(Document images with source code)
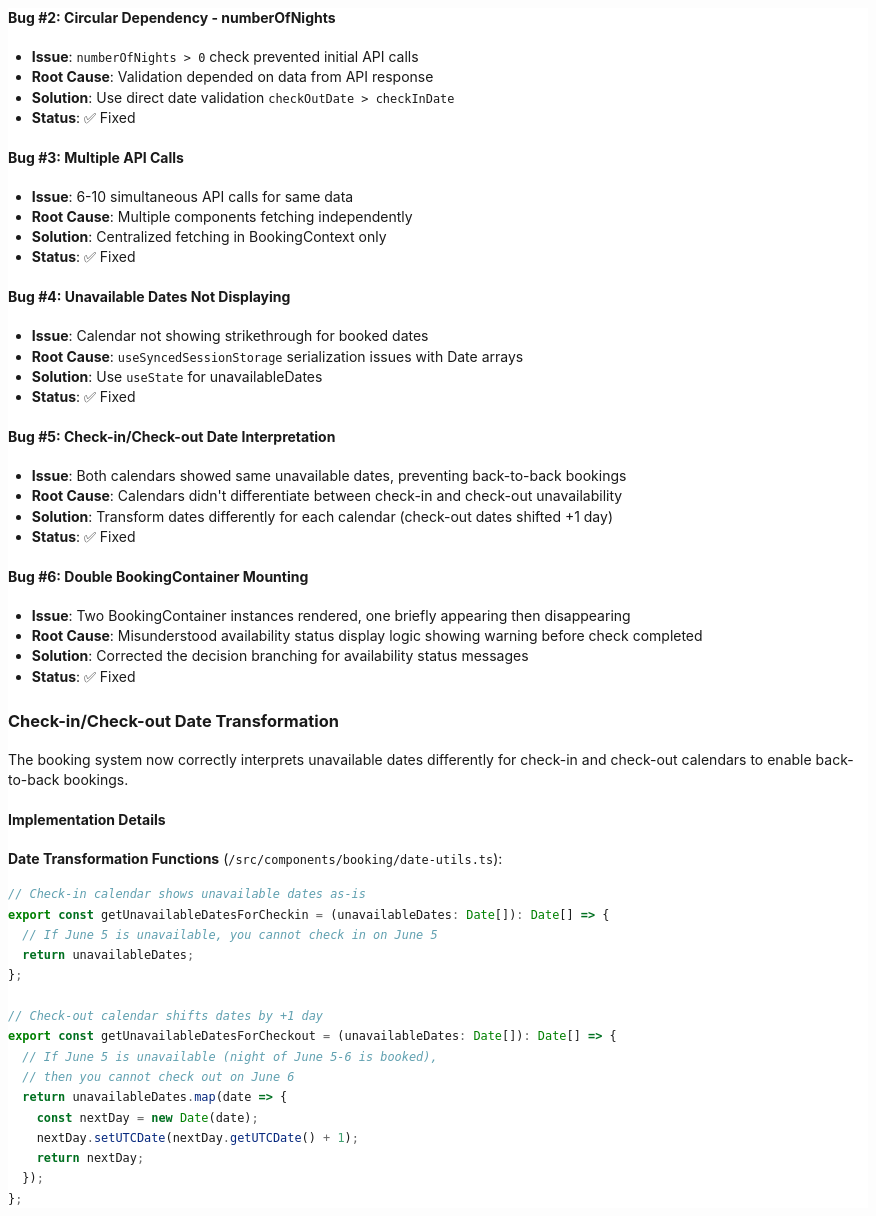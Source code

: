 #### Bug #2: Circular Dependency - numberOfNights
- **Issue**: `numberOfNights > 0` check prevented initial API calls
- **Root Cause**: Validation depended on data from API response
- **Solution**: Use direct date validation `checkOutDate > checkInDate`
- **Status**: ✅ Fixed

#### Bug #3: Multiple API Calls
- **Issue**: 6-10 simultaneous API calls for same data
- **Root Cause**: Multiple components fetching independently
- **Solution**: Centralized fetching in BookingContext only
- **Status**: ✅ Fixed

#### Bug #4: Unavailable Dates Not Displaying
- **Issue**: Calendar not showing strikethrough for booked dates
- **Root Cause**: `useSyncedSessionStorage` serialization issues with Date arrays
- **Solution**: Use `useState` for unavailableDates
- **Status**: ✅ Fixed

#### Bug #5: Check-in/Check-out Date Interpretation
- **Issue**: Both calendars showed same unavailable dates, preventing back-to-back bookings
- **Root Cause**: Calendars didn't differentiate between check-in and check-out unavailability
- **Solution**: Transform dates differently for each calendar (check-out dates shifted +1 day)
- **Status**: ✅ Fixed

#### Bug #6: Double BookingContainer Mounting
- **Issue**: Two BookingContainer instances rendered, one briefly appearing then disappearing
- **Root Cause**: Misunderstood availability status display logic showing warning before check completed
- **Solution**: Corrected the decision branching for availability status messages
- **Status**: ✅ Fixed

### Check-in/Check-out Date Transformation

The booking system now correctly interprets unavailable dates differently for check-in and check-out calendars to enable back-to-back bookings.

#### Implementation Details

**Date Transformation Functions** (`/src/components/booking/date-utils.ts`):
```typescript
// Check-in calendar shows unavailable dates as-is
export const getUnavailableDatesForCheckin = (unavailableDates: Date[]): Date[] => {
  // If June 5 is unavailable, you cannot check in on June 5
  return unavailableDates;
};

// Check-out calendar shifts dates by +1 day
export const getUnavailableDatesForCheckout = (unavailableDates: Date[]): Date[] => {
  // If June 5 is unavailable (night of June 5-6 is booked),
  // then you cannot check out on June 6
  return unavailableDates.map(date => {
    const nextDay = new Date(date);
    nextDay.setUTCDate(nextDay.getUTCDate() + 1);
    return nextDay;
  });
};
```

**Directions for this task**
Scan the data above for the string "Multiple". Copy every line in which it appears.

**Finished exercise**
#### Bug #3: Multiple API Calls
- **Root Cause**: Multiple components fetching independently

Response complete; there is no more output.